[Task to complete] Copy out all the lines of the data that hold the word "درآمد".

[Task inputs]
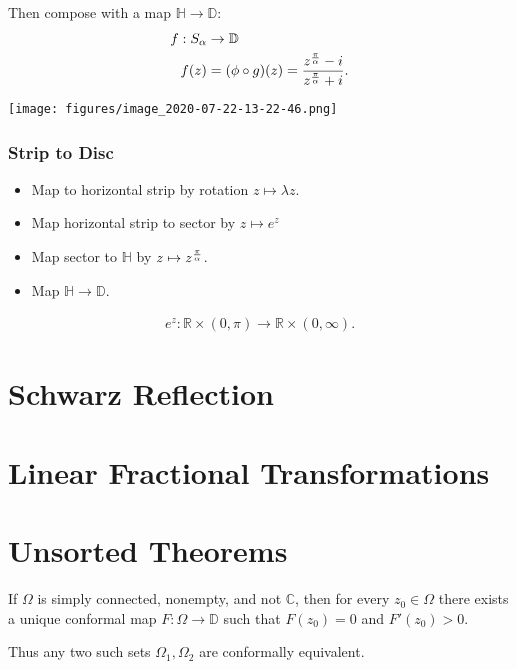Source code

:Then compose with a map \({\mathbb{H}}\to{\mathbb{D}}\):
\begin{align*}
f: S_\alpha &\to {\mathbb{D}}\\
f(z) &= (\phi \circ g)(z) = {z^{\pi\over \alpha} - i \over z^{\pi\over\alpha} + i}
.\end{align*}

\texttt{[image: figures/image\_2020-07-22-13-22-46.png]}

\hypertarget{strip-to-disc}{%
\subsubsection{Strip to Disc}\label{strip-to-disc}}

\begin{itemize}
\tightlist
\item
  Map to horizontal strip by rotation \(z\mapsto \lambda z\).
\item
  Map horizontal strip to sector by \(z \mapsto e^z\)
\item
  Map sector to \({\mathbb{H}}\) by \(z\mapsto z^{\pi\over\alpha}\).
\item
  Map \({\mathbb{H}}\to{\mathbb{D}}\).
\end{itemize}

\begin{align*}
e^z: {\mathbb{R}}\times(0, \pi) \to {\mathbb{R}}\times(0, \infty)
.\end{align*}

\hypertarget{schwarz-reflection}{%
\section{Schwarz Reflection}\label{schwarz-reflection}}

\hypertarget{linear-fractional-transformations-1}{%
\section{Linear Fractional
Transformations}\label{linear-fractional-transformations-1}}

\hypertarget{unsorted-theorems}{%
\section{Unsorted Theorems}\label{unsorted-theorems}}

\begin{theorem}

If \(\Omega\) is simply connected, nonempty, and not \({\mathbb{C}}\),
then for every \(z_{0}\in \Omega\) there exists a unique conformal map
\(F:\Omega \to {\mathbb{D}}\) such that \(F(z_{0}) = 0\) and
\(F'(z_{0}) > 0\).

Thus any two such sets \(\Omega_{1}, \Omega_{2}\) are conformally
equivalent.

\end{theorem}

==

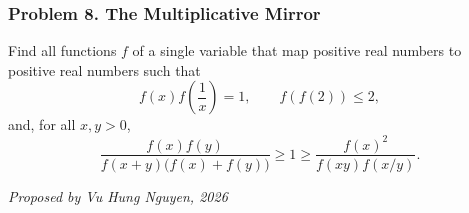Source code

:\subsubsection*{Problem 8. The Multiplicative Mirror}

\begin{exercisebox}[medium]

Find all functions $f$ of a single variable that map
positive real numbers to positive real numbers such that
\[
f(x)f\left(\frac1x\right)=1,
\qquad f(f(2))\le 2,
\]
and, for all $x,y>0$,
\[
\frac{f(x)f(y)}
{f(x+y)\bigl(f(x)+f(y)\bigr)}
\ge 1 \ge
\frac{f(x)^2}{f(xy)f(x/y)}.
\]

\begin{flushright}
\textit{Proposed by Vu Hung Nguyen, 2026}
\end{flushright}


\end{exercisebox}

* * *

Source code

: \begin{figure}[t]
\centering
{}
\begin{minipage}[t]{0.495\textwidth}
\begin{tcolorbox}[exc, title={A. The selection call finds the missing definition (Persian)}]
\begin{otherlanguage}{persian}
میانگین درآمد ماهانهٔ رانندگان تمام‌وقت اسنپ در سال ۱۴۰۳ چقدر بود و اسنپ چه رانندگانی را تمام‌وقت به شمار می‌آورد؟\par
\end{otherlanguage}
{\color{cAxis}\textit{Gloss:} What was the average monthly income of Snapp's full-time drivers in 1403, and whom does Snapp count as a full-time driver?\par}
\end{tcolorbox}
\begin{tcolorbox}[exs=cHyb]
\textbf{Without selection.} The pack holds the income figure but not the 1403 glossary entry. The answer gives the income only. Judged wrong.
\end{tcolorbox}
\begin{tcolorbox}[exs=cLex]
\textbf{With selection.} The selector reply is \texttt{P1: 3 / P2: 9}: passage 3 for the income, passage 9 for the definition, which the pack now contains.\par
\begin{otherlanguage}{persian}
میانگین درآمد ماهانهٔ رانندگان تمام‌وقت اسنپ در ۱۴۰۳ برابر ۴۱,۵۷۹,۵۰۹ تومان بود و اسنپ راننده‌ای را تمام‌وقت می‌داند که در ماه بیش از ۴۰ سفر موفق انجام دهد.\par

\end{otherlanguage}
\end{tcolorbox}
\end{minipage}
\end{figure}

[Output]
میانگین درآمد ماهانهٔ رانندگان تمام‌وقت اسنپ در سال ۱۴۰۳ چقدر بود و اسنپ چه رانندگانی را تمام‌وقت به شمار می‌آورد؟\par
میانگین درآمد ماهانهٔ رانندگان تمام‌وقت اسنپ در ۱۴۰۳ برابر ۴۱,۵۷۹,۵۰۹ تومان بود و اسنپ راننده‌ای را تمام‌وقت می‌داند که در ماه بیش از ۴۰ سفر موفق انجام دهد.\par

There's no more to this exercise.